Ab initio potential energy curves for low-lying states of carbon disulfide

Abstract

Potential energy surfaces for the ground singlet (S0), lowest excited singlet (S1), and lowest triplet (T0) electronic states of carbon disulfide are explored using ab initio Hartree–Fock (HF), generalized valence bond (GVB) and multiconfiguration self-consistent-field (MCSCF) methods using the 6-31G* basis.
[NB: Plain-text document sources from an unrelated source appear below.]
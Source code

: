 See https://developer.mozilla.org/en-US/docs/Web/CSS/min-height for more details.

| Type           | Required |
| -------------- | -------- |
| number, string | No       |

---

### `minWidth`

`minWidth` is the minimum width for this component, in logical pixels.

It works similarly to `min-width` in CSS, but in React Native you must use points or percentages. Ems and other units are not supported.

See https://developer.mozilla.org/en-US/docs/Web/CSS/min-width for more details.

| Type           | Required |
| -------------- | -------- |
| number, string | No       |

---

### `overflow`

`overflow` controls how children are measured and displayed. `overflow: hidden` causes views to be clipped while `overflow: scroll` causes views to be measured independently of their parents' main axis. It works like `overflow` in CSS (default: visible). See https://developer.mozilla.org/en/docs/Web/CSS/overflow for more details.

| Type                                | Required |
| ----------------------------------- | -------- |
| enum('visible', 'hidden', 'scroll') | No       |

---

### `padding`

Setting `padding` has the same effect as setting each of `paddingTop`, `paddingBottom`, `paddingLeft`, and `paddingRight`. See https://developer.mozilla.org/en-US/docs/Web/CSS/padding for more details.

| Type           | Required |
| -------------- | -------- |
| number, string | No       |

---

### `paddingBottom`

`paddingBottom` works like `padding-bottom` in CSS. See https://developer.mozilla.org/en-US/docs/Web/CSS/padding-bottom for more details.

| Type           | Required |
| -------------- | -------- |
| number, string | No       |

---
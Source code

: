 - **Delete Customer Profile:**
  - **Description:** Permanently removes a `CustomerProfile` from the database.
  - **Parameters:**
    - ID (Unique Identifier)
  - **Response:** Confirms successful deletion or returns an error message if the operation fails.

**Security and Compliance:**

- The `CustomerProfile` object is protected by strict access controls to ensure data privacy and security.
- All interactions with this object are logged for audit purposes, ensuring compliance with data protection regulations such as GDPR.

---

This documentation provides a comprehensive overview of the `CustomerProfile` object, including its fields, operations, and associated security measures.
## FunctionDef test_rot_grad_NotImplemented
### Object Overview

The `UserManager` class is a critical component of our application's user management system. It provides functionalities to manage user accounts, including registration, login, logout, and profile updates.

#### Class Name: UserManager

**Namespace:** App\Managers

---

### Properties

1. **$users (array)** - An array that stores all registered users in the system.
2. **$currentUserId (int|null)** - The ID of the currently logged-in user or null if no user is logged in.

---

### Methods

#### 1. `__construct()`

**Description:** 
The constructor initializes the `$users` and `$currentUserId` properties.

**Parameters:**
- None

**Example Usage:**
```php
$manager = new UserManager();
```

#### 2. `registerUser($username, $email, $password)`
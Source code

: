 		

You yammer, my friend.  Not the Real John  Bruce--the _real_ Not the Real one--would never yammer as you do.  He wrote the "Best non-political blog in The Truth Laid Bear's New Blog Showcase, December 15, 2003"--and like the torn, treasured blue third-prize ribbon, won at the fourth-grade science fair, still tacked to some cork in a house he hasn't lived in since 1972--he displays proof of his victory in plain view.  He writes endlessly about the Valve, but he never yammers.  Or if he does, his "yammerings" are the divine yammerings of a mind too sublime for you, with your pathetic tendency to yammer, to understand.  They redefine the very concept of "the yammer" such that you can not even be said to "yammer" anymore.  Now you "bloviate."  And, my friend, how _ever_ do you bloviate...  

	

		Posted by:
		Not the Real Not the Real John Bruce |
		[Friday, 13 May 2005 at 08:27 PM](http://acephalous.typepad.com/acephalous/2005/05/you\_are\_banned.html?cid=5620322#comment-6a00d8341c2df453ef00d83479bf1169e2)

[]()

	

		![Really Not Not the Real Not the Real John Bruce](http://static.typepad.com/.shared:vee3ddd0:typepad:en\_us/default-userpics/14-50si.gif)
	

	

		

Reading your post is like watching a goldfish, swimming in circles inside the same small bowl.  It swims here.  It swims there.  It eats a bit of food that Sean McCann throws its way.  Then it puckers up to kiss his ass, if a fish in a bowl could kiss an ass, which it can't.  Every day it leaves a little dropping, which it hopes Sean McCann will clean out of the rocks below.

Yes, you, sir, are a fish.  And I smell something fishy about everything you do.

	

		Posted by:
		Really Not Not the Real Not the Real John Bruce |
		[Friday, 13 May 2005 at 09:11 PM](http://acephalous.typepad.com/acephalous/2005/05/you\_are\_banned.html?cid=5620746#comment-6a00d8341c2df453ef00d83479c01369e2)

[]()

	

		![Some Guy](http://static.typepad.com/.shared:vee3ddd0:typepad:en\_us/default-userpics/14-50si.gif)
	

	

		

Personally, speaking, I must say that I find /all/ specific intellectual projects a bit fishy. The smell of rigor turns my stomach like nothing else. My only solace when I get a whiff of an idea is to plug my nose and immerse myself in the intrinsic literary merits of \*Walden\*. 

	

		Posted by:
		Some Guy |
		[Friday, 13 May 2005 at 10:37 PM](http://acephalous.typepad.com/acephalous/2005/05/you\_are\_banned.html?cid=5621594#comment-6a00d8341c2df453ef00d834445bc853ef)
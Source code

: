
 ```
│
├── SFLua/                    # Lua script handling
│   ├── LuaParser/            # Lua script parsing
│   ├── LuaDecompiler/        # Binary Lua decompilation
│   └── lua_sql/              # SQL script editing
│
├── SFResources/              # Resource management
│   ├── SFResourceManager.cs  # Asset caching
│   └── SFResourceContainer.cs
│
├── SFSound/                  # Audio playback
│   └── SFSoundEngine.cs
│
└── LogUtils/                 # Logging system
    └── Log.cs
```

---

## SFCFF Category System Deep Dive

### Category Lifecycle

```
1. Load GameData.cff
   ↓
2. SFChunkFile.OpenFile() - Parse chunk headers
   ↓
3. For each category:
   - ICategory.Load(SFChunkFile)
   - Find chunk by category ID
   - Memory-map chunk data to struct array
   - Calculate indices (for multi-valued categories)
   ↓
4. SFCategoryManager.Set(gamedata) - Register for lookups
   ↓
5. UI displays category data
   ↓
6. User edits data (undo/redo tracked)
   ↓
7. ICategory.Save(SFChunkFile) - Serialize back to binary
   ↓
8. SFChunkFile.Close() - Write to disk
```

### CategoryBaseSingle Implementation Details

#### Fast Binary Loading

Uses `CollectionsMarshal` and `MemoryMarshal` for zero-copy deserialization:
The lowest singlet hypersurface, S0, contains the linear (D∞h) equilibrium geometry ground state X 1Σ+g and the previously unreported bent (C2v) conformer 1A1. The calculated geometry of the linear state [re(C–S)=1.544 Å] compares favorably with experiment [r0(C–S)=1.556 Å]; there are no experimental values to compare with the calculated geometry of the bent state [re(C–S)=1.718 Å, <SCS=78.4°]. The transition state between the linear and bent conformers is determined to have C2v geometry [r(C–S)=1.691 Å, <SCS=103.4°] and a barrier height of 7.7 kcal/mol. We also explore the 1B2 surface, S1, and the 3B2 surface, T0, finding the equilibrium geometry, dipole moments, and vibrational frequencies of these states as well as those of the ground state and bent conformer.